Background
I have an application that uses a team model that includes a field using the ltree postgres extension, which is a field that allows you to store the entire ancestral chain of an object including itself in a single field (the representation I see is . separated id values). This field type is not supported by Django out of the box, so some custom extensions were added to add proper support for the ancestor/descendant checks that I think are based on some packages available that do some of the same. This ltree field is being used as a path column in our Team table in the database to store team hierarchies.
The Problem There is an export option that will generate a CSV copy of the team structure, and as part of that, a given team will have the ancestors display each in their own columns next to other information about the team. When some larger teams are exported, the order of the ancestors is scrambled. Some digging shows that the subquery used to create the list annotation that explodes the path into individual teams is not respecting the ordering provided in the subquery.
The basic query that is being used is as follows:
ancestors_qs = Team.objects.filter(path__ancestorsof=OuterRef("path")).order_by("path")
teams = Team.objects.all()
teams = teams.annotate(ancestors=Func(Subquery(ancestors_qs.values("name")), function="array"))
teams.get(id=5).ancestors
where the ancestorsof query method is defined as below:
@LtreeField.register_lookup
class Ancestor(models.Lookup):
"""Lookup to find ancestors of current node using GiST @> operator."""
lookup_name = "ancestorsof"
def as_sql(self, compiler, connection):
"""Return the SQL generated for ancestorsof lookup on ltree field."""
lhs, lhs_params = self.process_lhs(compiler, connection)
rhs, rhs_params = self.process_rhs(compiler, connection)
params = lhs_params + rhs_params
return f"{lhs} operator(public.@>) {rhs}", params
This query for that team returns the ancestor teams, but does not return them in the order expected (this team is part of a 5 team chain 1-5).
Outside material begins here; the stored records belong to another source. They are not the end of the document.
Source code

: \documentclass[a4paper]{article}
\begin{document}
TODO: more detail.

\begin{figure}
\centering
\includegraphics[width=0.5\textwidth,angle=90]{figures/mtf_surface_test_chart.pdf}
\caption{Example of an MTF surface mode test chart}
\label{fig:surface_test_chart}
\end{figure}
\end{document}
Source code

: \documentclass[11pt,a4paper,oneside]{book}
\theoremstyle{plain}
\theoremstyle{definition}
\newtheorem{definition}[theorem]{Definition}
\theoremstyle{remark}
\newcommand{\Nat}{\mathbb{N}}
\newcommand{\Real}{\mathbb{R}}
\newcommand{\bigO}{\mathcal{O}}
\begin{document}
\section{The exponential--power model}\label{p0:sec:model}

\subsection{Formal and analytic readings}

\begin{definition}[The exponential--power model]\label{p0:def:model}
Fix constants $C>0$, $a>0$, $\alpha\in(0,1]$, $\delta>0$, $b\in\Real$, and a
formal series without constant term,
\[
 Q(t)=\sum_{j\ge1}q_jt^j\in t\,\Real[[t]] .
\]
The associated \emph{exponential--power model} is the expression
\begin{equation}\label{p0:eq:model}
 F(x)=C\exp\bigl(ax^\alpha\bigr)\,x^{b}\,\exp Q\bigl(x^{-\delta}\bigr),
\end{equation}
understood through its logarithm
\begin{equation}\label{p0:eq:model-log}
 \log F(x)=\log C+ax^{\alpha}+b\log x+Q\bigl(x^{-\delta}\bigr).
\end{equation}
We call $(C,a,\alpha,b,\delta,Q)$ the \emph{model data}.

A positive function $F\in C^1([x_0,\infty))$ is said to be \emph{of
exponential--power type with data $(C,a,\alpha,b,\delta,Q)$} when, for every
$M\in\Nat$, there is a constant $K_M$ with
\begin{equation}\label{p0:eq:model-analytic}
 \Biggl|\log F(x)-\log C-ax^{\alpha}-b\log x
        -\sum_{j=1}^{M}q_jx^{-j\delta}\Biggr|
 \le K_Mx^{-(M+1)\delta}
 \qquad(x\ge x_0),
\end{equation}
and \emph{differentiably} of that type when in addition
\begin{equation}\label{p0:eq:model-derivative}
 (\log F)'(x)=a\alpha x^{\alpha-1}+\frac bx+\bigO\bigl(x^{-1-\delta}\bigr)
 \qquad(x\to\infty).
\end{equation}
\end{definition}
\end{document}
The ordering received back is [4, 1, 2, 3, 5] for the last bit of that query instead of the expected [1,2,3,4,5] and forcing Django to print the query it generates from that ORM call it returned the following:
SELECT
"core_team"."id",
"core_team"."name",
"core_team"."path",
array(
(SELECT
U0."name"
FROM
"core_team" U0
WHERE
U0."path" operator(public.@>) "core_team"."path")
) AS "ancestors" FROM "core_team"
Building the SQL by hand, I was able to get the proper output order with the following:
SELECT * FROM core_team WHERE path @> '1.2.3.4.5' ORDER BY path;
Looking at the Django output, I believe there is a missing ORDER BY that would be inside of the array function call and I don't know why that part is not included because the order_by is defined in the original ancestors_qs subquery.
Because of the way Django handles subqueries, you're having trouble with the ancestors' ordering in your query. Django's
annotatemethod with a subquery does not ensure that the results of the subquery will appear in the correct order. The subquery that obtains the ancestors isn't expressly ordered in your example even if you are annotating each team with its ancestors. As a result, the outcomes aren't in the order that was anticipated. You can change your query to take care of this issue and guarantee that the ancestors are arranged properly. Create a subquery by specifically include aorder_byphrase in order to fetch the ancestors in the appropriate order. Assign a row number based on the desired order and then use Django's "Window" capabilities to correctly reorder the ancestors. Finally, use a filter to find the particular team you desire, then obtain the sorted ancestors from theancestors_orderedfield. The problem you encountered is resolved by using this method, which makes sure the ancestors are arranged correctly in the output.Hope this helps!
**Below attached is the code you requested, keep this in mind this just an example code for what you want to do. Do let me know if you need any help.